Atualmente jogando no Portimonense Sporting Clube, da Primeira Liga (a principal do futebol português), Raphael Aflalo, de 24 anos, causou a morte de um adolescente e feriu o seu padrasto ao atropelá-los com um automóvel BMW 318 iA. O episódio aconteceu em Santos, no litoral paulista, na tarde de 9 de abril de 2017.

O Ministério Público (MP) denunciou o atleta por homicídio e tentativa de homicídio, ambos dolosos e qualificados pelo emprego de recurso que impossibilitou a defesa das vítimas. Matheus da Silva Souza do Nascimento, de 17 anos, e o seu padrasto, Charles Nascimento da Silva, eram ambulantes e empurravam um carrinho de bebidas e lanches.

O acidente aconteceu na Avenida Dr. Epitácio Pessoa, na Aparecida. O adolescente estava atrás do carrinho e foi arremessado a 13 metros de distância, sofrendo graves lesões e morrendo. Charles seguia à frente e se machucou, mas sem ficar com sequelas. As vítimas voltavam da praia, onde trabalhavam.

O advogado Eugênio Malavasi opôs embargos infringentes e reverteu a primeira decisão da 14ª Câmara de Direito Criminal do TJ-SP

Segundo o MP, o goleiro agiu com dolo eventual, porque assumiu o risco de produzir o resultado ao dirigir a 100 km/h, enquanto o limite de velocidade para aquela via é de 50 km/h. A prevalecer esta tese, Raphael seria levado a júri popular, que tem a competência constitucional para julgar os crimes dolosos contra a vida, como é o caso do homicídio.

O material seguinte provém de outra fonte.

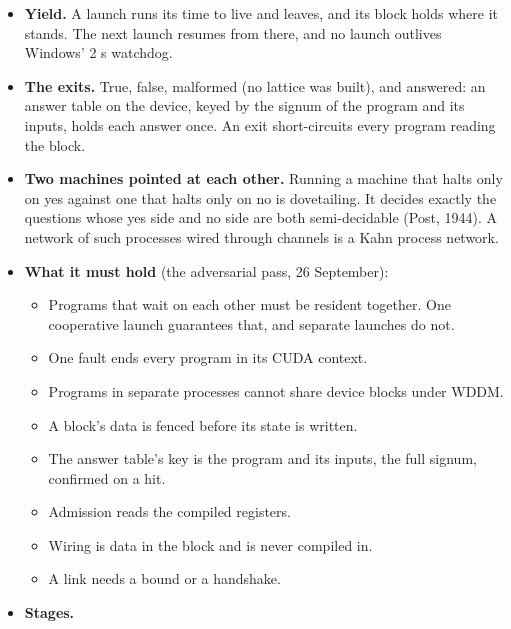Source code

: \begin{enumerate}
\begin{itemize}
\begin{itemize}
\item the program's signum, the run's generation, and the launch that owns it;
\item the scheduler's command (run, yield, stop) and the grant: registers a thread, threads, and device bytes;
\item the state, the exits, and the error's module and site;
\item the check-ins, and the progress: lanes and refusals;
\item the wiring: the blocks it reads and the blocks that read it, each link's words produced and consumed, the result, and the parent;
\item a CRC-64 that seals the block whenever no launch holds it.
\end{itemize}
\item \textbf{Yield.} A launch runs its time to live and leaves, and its block holds where it stands. The next launch resumes from there, and no launch outlives Windows' 2 s watchdog.
\item \textbf{The exits.} True, false, malformed (no lattice was built), and answered: an answer table on the device, keyed by the signum of the program and its inputs, holds each answer once. An exit short-circuits every program reading the block.
\item \textbf{Two machines pointed at each other.} Running a machine that halts only on yes against one that halts only on no is dovetailing. It decides exactly the questions whose yes side and no side are both semi-decidable (Post, 1944). A network of such processes wired through channels is a Kahn process network.
\item \textbf{What it must hold} (the adversarial pass, 26 September):

\begin{itemize}
\item Programs that wait on each other must be resident together. One cooperative launch guarantees that, and separate launches do not.
\item One fault ends every program in its CUDA context.
\item Programs in separate processes cannot share device blocks under WDDM.
\item A block's data is fenced before its state is written.
\item The answer table's key is the program and its inputs, the full signum, confirmed on a hit.
\item Admission reads the compiled registers.
\item Wiring is data in the block and is never compiled in.
\item A link needs a bound or a handshake.
\end{itemize}
\item \textbf{Stages.}


\end{itemize}
\end{enumerate}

O advogado Eugênio Carlo Balliano Malavasi sustentou que não houve dolo eventual, porque este exige a indiferença do agente diante de um resultado previsível. Conforme o defensor, além de não desejar o resultado fatídico, Raphael não assumiu qualquer risco e nem se mostrou indiferente diante de possível desfecho trágico.

“Houve culpa consciente, na qual o agente prevê o resultado, mas confia que nada ocorrerá”, destacou Malavasi. Quanto à velocidade excessiva, o advogado argumentou que ela caracteriza a imprudência inerente à culpa, não ao dolo. Ele ainda relembrou que o cliente não ingeriu bebida alcoólica e permaneceu no local do acidente, sem fugir.

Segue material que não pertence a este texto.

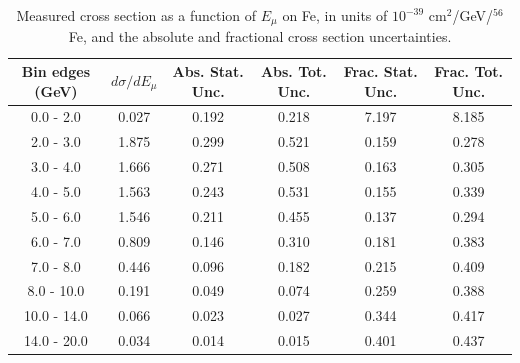 \documentclass[aps,prl,twocolumn,superscriptaddress,nofootinbib]{revtex4-1}
\begin{document}
\begin{table}[h!]
  \centering
  \caption{Measured cross section as a function of $E_{\mu}$ on Fe, in units of
  $10^{-39}$ $\text{cm}^{2}$/GeV/$^{56}$Fe, and the absolute and
  fractional cross section uncertainties.}
    \begin{tabular}{c||c||c|c||c|c}
      Bin edges (GeV)  &  $d\sigma/dE_{\mu}$  &  Abs. Stat. Unc. & Abs. Tot. Unc.  &  Frac. Stat. Unc.  &  Frac. Tot. Unc. \\
      \hline\hline
        0.0 - 2.0 & 0.027 & 0.192 & 0.218 & 7.197 & 8.185 \\
        2.0 - 3.0 & 1.875 & 0.299 & 0.521 & 0.159 & 0.278 \\
        3.0 - 4.0 & 1.666 & 0.271 & 0.508 & 0.163 & 0.305 \\
        4.0 - 5.0 & 1.563 & 0.243 & 0.531 & 0.155 & 0.339 \\
        5.0 - 6.0 & 1.546 & 0.211 & 0.455 & 0.137 & 0.294 \\
        6.0 - 7.0 & 0.809 & 0.146 & 0.310 & 0.181 & 0.383 \\
        7.0 - 8.0 & 0.446 & 0.096 & 0.182 & 0.215 & 0.409 \\
       8.0 - 10.0 & 0.191 & 0.049 & 0.074 & 0.259 & 0.388 \\
      10.0 - 14.0 & 0.066 & 0.023 & 0.027 & 0.344 & 0.417 \\
      14.0 - 20.0 & 0.034 & 0.014 & 0.015 & 0.401 & 0.437 \\
    \end{tabular}
  \label{table:EmuXSec_Fe}
\end{table}
\end{document}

Para a defesa, houve os delitos culposos de homicídio e lesão corporal na direção de veículo automotor. Descritos nos artigos 302 e 303 do Código de Trânsito Brasileiro (CTB), eles são puníveis, respectivamente, com dois a quatro anos e seis meses a dois anos de detenção. Também é prevista a suspensão da habilitação para dirigir.

Confronto de teses

Após a fase processual de produção de provas, o juiz Leonardo de Mello Gonçalves, da Vara do Júri de Santos, teve o mesmo entendimento da defesa e desclassificou os crimes dolosos. O MP recorreu e a 14ª Câmara de Direito Criminal, por dois votos a um, deu provimento ao pedido do órgão da acusação, reconhecendo o dolo eventual.

Com base no voto que lhe foi favorável, Malavasi opôs embargos infringentes, cujo objetivo é o reexame da matéria pelos três desembargadores que o julgaram inicialmente, que podem modificar o seu entendimento, e mais dois. O novo resultado do colegiado foi pela confirmação da decisão de primeiro grau, pela qual o goleiro não deve ir a júri.

Relator dos embargos infringentes, o desembargador Hermann Herschander teve o voto seguido pelos desembargadores Fernando Torres Garcia e Marco De Lorenzi. Segundo a maioria, “a excepcional imputação de dolo eventual deve vir calcada em elementos concretos, aptos a demonstrar ao menos a plausibilidade de sua configuração”.

Porém, no caso em análise, conforme o relator, não foram detectados tais elementos, sendo o excesso de velocidade relevador de “manifesta imprudência”, mas insuficiente para caracterizar o dolo eventual. Pensar o contrário seria admitir que todo o motorista, ao dirigir de modo parecido, prevê matar alguém, sem se importar com este fato.

Duas testemunhas ouvidas em juízo disseram que Raphael, logo após o acidente, saiu do carro com as mãos na cabeça. Esta reação, de acordo com o relator dos embargos, “denota o desespero que o tomou, incompatível com o dolo eventual”. Os votos vencidos foram os dos desembargadores Walter da Silva e Miguel Marques e Silva.